NERC, in an Order on the transition to cost reflective tariffs in the Nigerian Electricity Supply Industry (NESI) tagged /198/2020, signed by the NERC Chairman, Prof. James Momoh, and the NERC Commissioner for Legal, Licencing and Compliance, Dafe Akpeneye, yesterday, said it was due to global effects of the Coronavirus (COVID-19) and its impact on the average Nigerian.
“There shall be no increase in tariffs of end-use customers on April 1, 2020. This Order shall take effect from April 1, 2020 and shall cease to have effect on the issuance of a new Order by the NERC.”
The commission, which had planned the hike from today, said it is aware of the adverse effects of the COVID-19 pandemic on the global economy and its impact on the average Nigerian.
It noted that the previous Order on the December, 2019 minor review of the Multi Year Tariff Order (MYTO) 2015 and the Minimum Remittance Order (MRO) for 2020 “shall remain in force until June 30, 2020 when a new MRO shall be issued.”

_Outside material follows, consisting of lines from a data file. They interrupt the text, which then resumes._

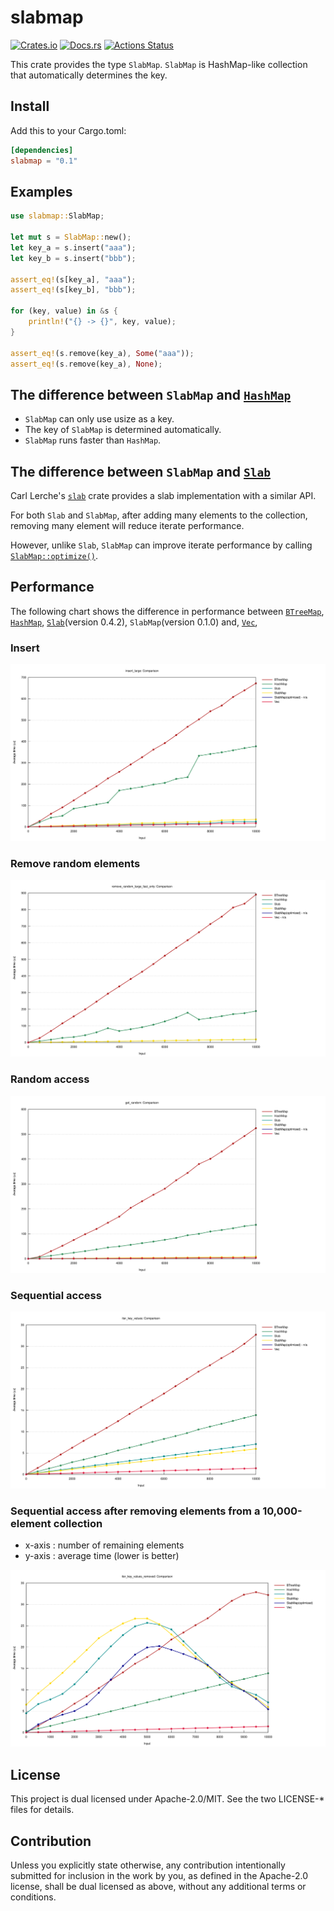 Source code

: # slabmap

[![Crates.io](https://img.shields.io/crates/v/slabmap.svg)](https://crates.io/crates/slabmap)
[![Docs.rs](https://docs.rs/slabmap/badge.svg)](https://docs.rs/slabmap/)
[![Actions Status](https://github.com/frozenlib/slabmap/workflows/CI/badge.svg)](https://github.com/frozenlib/slabmap/actions)

This crate provides the type `SlabMap`.
`SlabMap` is HashMap-like collection that automatically determines the key.

## Install

Add this to your Cargo.toml:

```toml
[dependencies]
slabmap = "0.1"
```

## Examples

```rust
use slabmap::SlabMap;

let mut s = SlabMap::new();
let key_a = s.insert("aaa");
let key_b = s.insert("bbb");

assert_eq!(s[key_a], "aaa");
assert_eq!(s[key_b], "bbb");

for (key, value) in &s {
    println!("{} -> {}", key, value);
}

assert_eq!(s.remove(key_a), Some("aaa"));
assert_eq!(s.remove(key_a), None);
```

## The difference between `SlabMap` and [`HashMap`](https://doc.rust-lang.org/std/collections/struct.HashMap.html)

- `SlabMap` can only use usize as a key.
- The key of `SlabMap` is determined automatically.
- `SlabMap` runs faster than `HashMap`.

## The difference between `SlabMap` and [`Slab`](https://docs.rs/slab/0.4.2/slab/struct.Slab.html)

Carl Lerche's [`slab`](https://crates.io/crates/slab) crate provides a slab implementation with a similar API.

For both `Slab` and `SlabMap`, after adding many elements to the collection, removing many element will reduce iterate performance.

However, unlike `Slab`, `SlabMap` can improve iterate performance by calling [`SlabMap::optimize()`](https://docs.rs/slabmap/latest/slabmap/struct.SlabMap.html#method.optimize).

## Performance

The following chart shows the difference in performance between
[`BTreeMap`](https://doc.rust-lang.org/std/collections/struct.BTreeMap.html),
[`HashMap`](https://doc.rust-lang.org/std/collections/struct.HashMap.html),
[`Slab`](https://docs.rs/slab/0.4.2/slab/struct.Slab.html)(version 0.4.2),
`SlabMap`(version 0.1.0) and,
[`Vec`](https://doc.rust-lang.org/std/vec/struct.Vec.html),

### Insert

![insert performance](https://github.com/frozenlib/slabmap/raw/images/bench/insert_large.svg)

### Remove random elements

![remove random elements performance](https://github.com/frozenlib/slabmap/raw/images/bench/remove_random_large_fast_only.svg)

### Random access

![random access performance](https://github.com/frozenlib/slabmap/raw/images/bench/get_random.svg)

### Sequential access

![sequential access performance](https://github.com/frozenlib/slabmap/raw/images/bench/iter_key_values.svg)

### Sequential access after removing elements from a 10,000-element collection

- x-axis : number of remaining elements
- y-axis : average time (lower is better)

![Sequential access after remove many elements performance](https://github.com/frozenlib/slabmap/raw/images/bench/iter_key_values_removed.svg)

## License

This project is dual licensed under Apache-2.0/MIT. See the two LICENSE-\* files for details.

## Contribution

Unless you explicitly state otherwise, any contribution intentionally submitted for inclusion in the work by you, as defined in the Apache-2.0 license, shall be dual licensed as above, without any additional terms or conditions.
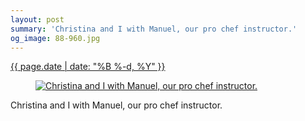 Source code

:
 ```yaml
---
layout: post
summary: 'Christina and I with Manuel, our pro chef instructor.'
og_image: 88-960.jpg
---
```


<div class="post">
 <time>
  <a href="/88">
   {{ page.date | date: "%B %-d, %Y" }}
  </a>
 </time>
 <a href="/88">
  <figure data-taken="10/10/2013">
   <img alt="Christina and I with Manuel, our pro chef instructor." sizes="(min-width: 700px) 50vw, calc(100vw - 2rem)" src="{{ site.assets_url }}/88-480.jpg" srcset="{{ site.assets_url }}/88-960.jpg 960w, {{ site.assets_url }}/88-720.jpg 720w, {{ site.assets_url }}/88-480.jpg 480w, {{ site.assets_url }}/88-240.jpg 240w"/>
  </figure>
 </a>
 <span>
  Christina and I with Manuel, our pro chef instructor.
 </span>
</div>
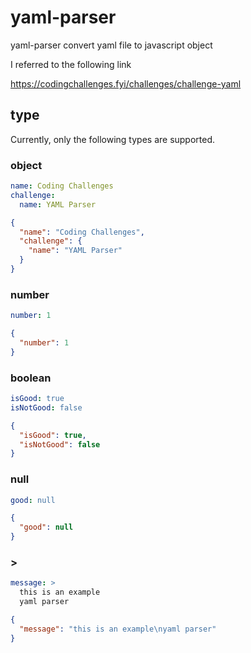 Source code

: # yaml-parser

yaml-parser convert yaml file to javascript object

I referred to the following link

https://codingchallenges.fyi/challenges/challenge-yaml

## type

Currently, only the following types are supported.

### object

```yaml
name: Coding Challenges
challenge:
  name: YAML Parser
```

```json
{
  "name": "Coding Challenges",
  "challenge": {
    "name": "YAML Parser"
  }
}
```

### number
```yaml
number: 1
```

```json
{
  "number": 1
}
```

### boolean

```yaml
isGood: true
isNotGood: false
```

```json
{
  "isGood": true,
  "isNotGood": false
}
```

### null
```yaml
good: null
```

```json
{
  "good": null
}
```

### >
```yaml
message: >
  this is an example
  yaml parser
```
```json
{
  "message": "this is an example\nyaml parser"
}
```
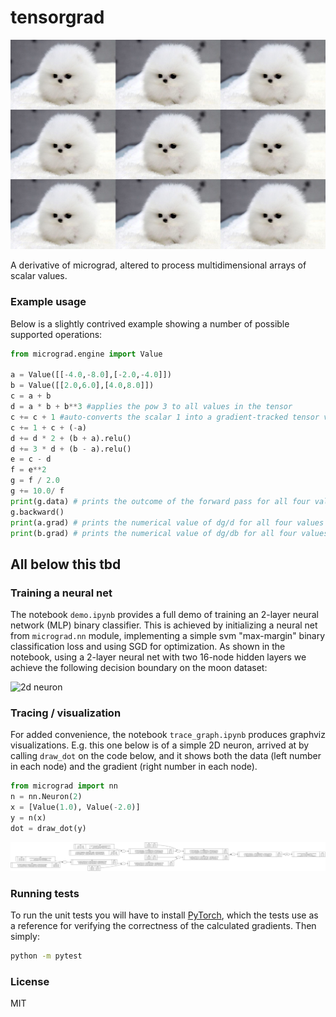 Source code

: 
# tensorgrad

![awww](puppy.jpg)

A derivative of micrograd, altered to process multidimensional arrays of scalar values.


### Example usage

Below is a slightly contrived example showing a number of possible supported operations:

```python
from micrograd.engine import Value

a = Value([[-4.0,-8.0],[-2.0,-4.0]])
b = Value([[2.0,6.0],[4.0,8.0]])
c = a + b
d = a * b + b**3 #applies the pow 3 to all values in the tensor
c += c + 1 #auto-converts the scalar 1 into a gradient-tracked tensor value of [[1,1],[1,1]] to match the shape of the tensor in c
c += 1 + c + (-a)
d += d * 2 + (b + a).relu()
d += 3 * d + (b - a).relu()
e = c - d
f = e**2
g = f / 2.0
g += 10.0/ f
print(g.data) # prints the outcome of the forward pass for all four values in the tensor
g.backward()
print(a.grad) # prints the numerical value of dg/d for all four values in the tensor
print(b.grad) # prints the numerical value of dg/db for all four values in the tensor
```



## All below this tbd

### Training a neural net

The notebook `demo.ipynb` provides a full demo of training an 2-layer neural network (MLP) binary classifier. This is achieved by initializing a neural net from `micrograd.nn` module, implementing a simple svm "max-margin" binary classification loss and using SGD for optimization. As shown in the notebook, using a 2-layer neural net with two 16-node hidden layers we achieve the following decision boundary on the moon dataset:

![2d neuron](moon_mlp.png)

### Tracing / visualization

For added convenience, the notebook `trace_graph.ipynb` produces graphviz visualizations. E.g. this one below is of a simple 2D neuron, arrived at by calling `draw_dot` on the code below, and it shows both the data (left number in each node) and the gradient (right number in each node).

```python
from micrograd import nn
n = nn.Neuron(2)
x = [Value(1.0), Value(-2.0)]
y = n(x)
dot = draw_dot(y)
```

![2d neuron](gout.svg)

### Running tests

To run the unit tests you will have to install [PyTorch](https://pytorch.org/), which the tests use as a reference for verifying the correctness of the calculated gradients. Then simply:

```bash
python -m pytest
```

### License

MIT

NERC said the 11 DISCs submitted their Performance Improvement Plans (PIPs) and also filed applications for an extraordinary tariff review with public hearings held from February 25 to March 9 for the DISCOs.
There was also a hearing on providing tariff for ancillary services for the Transmission Company of Nigeria (TCN) on the national grid.
NERC said the stakeholders’ views show consumers are willing to pay appropriate rates for services rendered by the DisCos but must be of quality and with adequate metering.
It also said the COVID-19 pandemic has obstructed importation of components for local meter assembly to supply consumers under the Meter Assets Provider (MAP) Regulation, and that it was discussing with MAP and DISCOs to review the expectations.
NERC then gave the DISCOs 21 days from today, to submit new PIPs on how they can recover their costs prudently with marginal profit by June 30, 2021 especially on how customers will be guaranteed improved services.
The DISCOs were also directed to provide smart meters for their 11 kilovolts (kV) and 33kV feeders by June 30, 2020 so they can send real time data to the Commission.
Earlier, the Nigeria Labour Congress (NLC) had condemned and totally rejected any plan to inflict further pains on Nigerians by the Nigerian Electricity Regulatory Commission (NERC).
The NLC President, Comrade Ayuba Wabba, in a statement, yesterday, said that such action would only add more pains to Nigerians as the country tackles the dreaded Coronavirus disease.
Wabba bemoaned that while other countries are battling the COVID-19 pandemic and expanding social welfare and putting in place economic stimulus, including distribution of free foods, free healthcare services, sanitary kits, utility bills reduction, debt moratorium, and cash support to insulate their citizens from the harsh realities of the fight against the novel Coronavirus, “our own case in Nigeria cannot be different,” he added.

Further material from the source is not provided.